If I had your debts I would:

Refi my house into a new, super cheap mortgage.

Keep the car loan, because it's cheap debt.

Pay off the kitchen, because it's expensive debt. I can't count on earning 7%/yr in a retirement account.

The rest stays invested.

 

Wally (Forum Supporter)
Wally (Forum Supporter) MegaDork
8/3/20 12:05 p.m.

In reply to Duke :

When we got married we had a lot of trouble with credit cards. Once we finally got it cleared up we got rid of them and paid for everything else except the cars and kitchen.  I found out today that I'm getting back what Jodi paid into the retirement system plus a small insurance policy so I can probably roll the other money into my account and still be ok. 

RossD
RossD MegaDork
8/3/20 12:21 p.m.

I suggest finding a fiduciary, as opposed to a financial advisory, as they are required by law to act in your best interest.

My fiduciary has never mention coke or hookers, unfortunately. 

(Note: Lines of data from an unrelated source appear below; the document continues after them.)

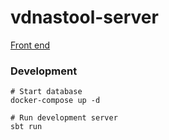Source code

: # vdnastool-server

[Front end](https://github.com/WoodStone/vdnastool-web)

### Development
    # Start database
    docker-compose up -d
    
    # Run development server
    sbt run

volvoclearinghouse (Forum Supporter)
volvoclearinghouse (Forum Supporter) PowerDork
8/3/20 12:26 p.m.

Look at maybe a 15 yr mortgage on the house.  The rates should be cheaper and you should be able to roll the kitchen refi into it and improve the monthly cash flow situation.  Plus you'll have everything paid off by the time you turn 60, then.  I'm a believer in borrowing as much as you can for as long as you can, with the caveat that I'd like to be as debt-free as possible going into retirement. 

Roll the retirement money over and start taking distributions as soon as you feel comfortable, IMO. 

codrus (Forum Supporter)
codrus (Forum Supporter) UberDork
8/3/20 12:47 p.m.

The only danger to retiring existing debt is that it increases the temptation to take on more debt in the future because you now have "extra" income.

Streetwiseguy
Streetwiseguy MegaDork
8/3/20 1:19 p.m.

If it was me, and that gives you the value of this advice, I'd take as much money as possible without incurring a monster tax bill, and use it to pay as much debt as possible, then continue making the payments, but into some sort of interest bearing or tax deferred account.  

If something life changing happens, I figure having no debt means my savings can take me further down the road, since I don't have a mortgage or loan payment.  If nothing bad happens, my stuff is paid for, and I continue saving.

I'm a pretty cautious guy when it comes to retirement and long term savings.